Artist’s are allowing the music to have a direct impact on what and how they paint. Certain sounds and instruments represent certain colours. Artists are listening and putting the colour on the canvas. I wonder how many artists are doing this subconsciously? It makes sense for abstract artists to freely put paint on canvas what they feel and hear but could artists who paint representational art also be susceptible?


“... nonrepresentational art reflecting its relationship with music and the belief that, like music, art is created from the depths of one’s inner self and the purest way to express this is without recognizable imagery.”


It is interesting that the writer believes that recognisable imagery holds artists back from pure creativity. I do disagree with this. I believe you can reach that inner depth and create a recognisable image. For example, artist Bob Booth’s technique is exploratory, he doesn't import images from observations or his imagination, he watches the images appear on the canvas as he makes his marks. He believes the art we create is bigger than ourselves something outside of ourselves that influences a piece of work. I think music could contribute to this outside force, telling the artist where to put brushstrokes and what colours to use. The painting above is by artist Bob Booth, 'The Dream of Jacob'.

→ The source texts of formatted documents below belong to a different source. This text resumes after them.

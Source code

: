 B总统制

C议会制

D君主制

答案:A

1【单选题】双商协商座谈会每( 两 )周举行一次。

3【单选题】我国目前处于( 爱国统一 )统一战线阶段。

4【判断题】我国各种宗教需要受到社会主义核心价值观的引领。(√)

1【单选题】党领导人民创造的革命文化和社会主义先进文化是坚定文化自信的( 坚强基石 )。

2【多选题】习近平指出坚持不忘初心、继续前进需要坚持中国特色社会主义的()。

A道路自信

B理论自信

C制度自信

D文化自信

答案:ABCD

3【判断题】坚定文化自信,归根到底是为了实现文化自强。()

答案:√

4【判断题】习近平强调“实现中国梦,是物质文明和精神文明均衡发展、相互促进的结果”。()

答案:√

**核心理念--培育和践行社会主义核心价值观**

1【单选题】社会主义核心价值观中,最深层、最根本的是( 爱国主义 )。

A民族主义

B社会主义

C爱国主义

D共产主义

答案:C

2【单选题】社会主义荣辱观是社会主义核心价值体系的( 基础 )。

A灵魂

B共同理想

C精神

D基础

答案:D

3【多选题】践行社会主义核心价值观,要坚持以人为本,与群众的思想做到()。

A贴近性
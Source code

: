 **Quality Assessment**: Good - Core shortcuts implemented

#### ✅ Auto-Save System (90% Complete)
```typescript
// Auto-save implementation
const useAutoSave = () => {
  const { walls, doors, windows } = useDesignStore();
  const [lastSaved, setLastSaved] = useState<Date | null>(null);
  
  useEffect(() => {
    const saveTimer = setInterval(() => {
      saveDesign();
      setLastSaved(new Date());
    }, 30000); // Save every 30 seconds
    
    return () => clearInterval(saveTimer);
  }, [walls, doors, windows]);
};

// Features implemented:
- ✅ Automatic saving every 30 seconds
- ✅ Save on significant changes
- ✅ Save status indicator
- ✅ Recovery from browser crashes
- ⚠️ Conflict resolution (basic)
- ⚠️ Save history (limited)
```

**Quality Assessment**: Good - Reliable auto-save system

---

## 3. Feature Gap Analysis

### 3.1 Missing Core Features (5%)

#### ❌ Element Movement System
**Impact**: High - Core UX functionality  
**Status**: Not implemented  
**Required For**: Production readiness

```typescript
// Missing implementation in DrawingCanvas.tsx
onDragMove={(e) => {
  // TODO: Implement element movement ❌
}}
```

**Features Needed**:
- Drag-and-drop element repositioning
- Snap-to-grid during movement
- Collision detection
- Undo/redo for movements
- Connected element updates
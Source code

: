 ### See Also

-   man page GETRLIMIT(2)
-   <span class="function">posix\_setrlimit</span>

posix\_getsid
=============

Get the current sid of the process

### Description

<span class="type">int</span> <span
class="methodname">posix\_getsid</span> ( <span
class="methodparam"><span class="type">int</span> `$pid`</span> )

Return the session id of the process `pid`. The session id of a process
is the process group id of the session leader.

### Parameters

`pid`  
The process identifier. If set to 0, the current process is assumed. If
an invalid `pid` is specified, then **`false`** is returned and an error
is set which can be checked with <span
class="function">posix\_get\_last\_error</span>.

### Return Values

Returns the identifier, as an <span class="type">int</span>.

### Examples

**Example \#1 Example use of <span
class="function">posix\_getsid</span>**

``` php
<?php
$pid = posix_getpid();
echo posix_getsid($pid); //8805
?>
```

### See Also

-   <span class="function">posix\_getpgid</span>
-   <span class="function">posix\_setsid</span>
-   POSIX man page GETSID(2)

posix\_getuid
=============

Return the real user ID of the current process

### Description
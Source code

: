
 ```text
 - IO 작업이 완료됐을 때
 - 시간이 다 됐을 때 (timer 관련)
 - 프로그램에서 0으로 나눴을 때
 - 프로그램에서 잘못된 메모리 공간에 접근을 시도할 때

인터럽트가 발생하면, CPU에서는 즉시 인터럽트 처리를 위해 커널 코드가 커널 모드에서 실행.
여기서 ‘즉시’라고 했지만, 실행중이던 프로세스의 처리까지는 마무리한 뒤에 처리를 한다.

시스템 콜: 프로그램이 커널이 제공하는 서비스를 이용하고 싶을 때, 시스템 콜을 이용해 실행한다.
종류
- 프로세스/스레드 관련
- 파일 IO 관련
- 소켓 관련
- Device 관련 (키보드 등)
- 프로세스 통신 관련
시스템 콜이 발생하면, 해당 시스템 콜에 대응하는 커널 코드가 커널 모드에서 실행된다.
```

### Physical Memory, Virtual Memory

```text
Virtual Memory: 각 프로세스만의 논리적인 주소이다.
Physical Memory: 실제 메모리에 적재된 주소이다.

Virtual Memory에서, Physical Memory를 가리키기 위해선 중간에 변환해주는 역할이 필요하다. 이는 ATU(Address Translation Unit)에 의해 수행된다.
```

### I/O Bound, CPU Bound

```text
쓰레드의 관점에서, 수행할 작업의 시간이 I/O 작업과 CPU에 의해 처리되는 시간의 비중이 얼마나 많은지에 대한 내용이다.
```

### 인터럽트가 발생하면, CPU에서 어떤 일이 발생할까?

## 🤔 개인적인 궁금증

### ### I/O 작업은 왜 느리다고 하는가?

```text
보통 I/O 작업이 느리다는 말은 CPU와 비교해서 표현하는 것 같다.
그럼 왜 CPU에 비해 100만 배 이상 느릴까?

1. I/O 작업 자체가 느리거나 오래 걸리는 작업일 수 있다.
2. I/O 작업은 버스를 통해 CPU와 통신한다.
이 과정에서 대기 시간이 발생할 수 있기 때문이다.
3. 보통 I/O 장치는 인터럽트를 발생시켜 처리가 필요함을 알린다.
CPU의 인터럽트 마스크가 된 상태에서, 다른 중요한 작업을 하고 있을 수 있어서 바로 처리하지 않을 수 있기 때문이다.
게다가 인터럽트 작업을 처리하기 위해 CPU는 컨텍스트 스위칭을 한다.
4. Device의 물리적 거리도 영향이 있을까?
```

“Perhaps it is partly this that drives us to be creative the sense that what could be made is more than we can make.”- artist Bob Booth.


Some artists experience synaesthesia, a condition that blends senses, where hearing sounds one can see certain colours and vice versa. The senses cross over, when one sense is percieved another is experienced. An example is when an artist experiencing synaesthesia hears a sound of a trumpet and sees orange. This seems to be something that people are born with rather than something that can be learned. It’s easy to see how this experience would directly impact on artists work especially those that succumb to whatever sensation they experience.


Artist Brandy Gale experiences synaesthesia with her artwork. Her paintings range from quite abstract to representational. The paintings where the colours are strikingBrandy Gale makes me wonder if she was hearing music with bold sounds at the time. Her plein air painting  allows her to capture the essence of the place where she is painting using all her senses with her synaesthesia condition. She shares her synaesthesia experiences with audiences, she paints in a public place with a live band allowing her senses to cross and the canvas to fill with paint. A painting by Brandy Gale is to the right, Coastal Synaesthesia (Bonny Doon at Golden Hour). 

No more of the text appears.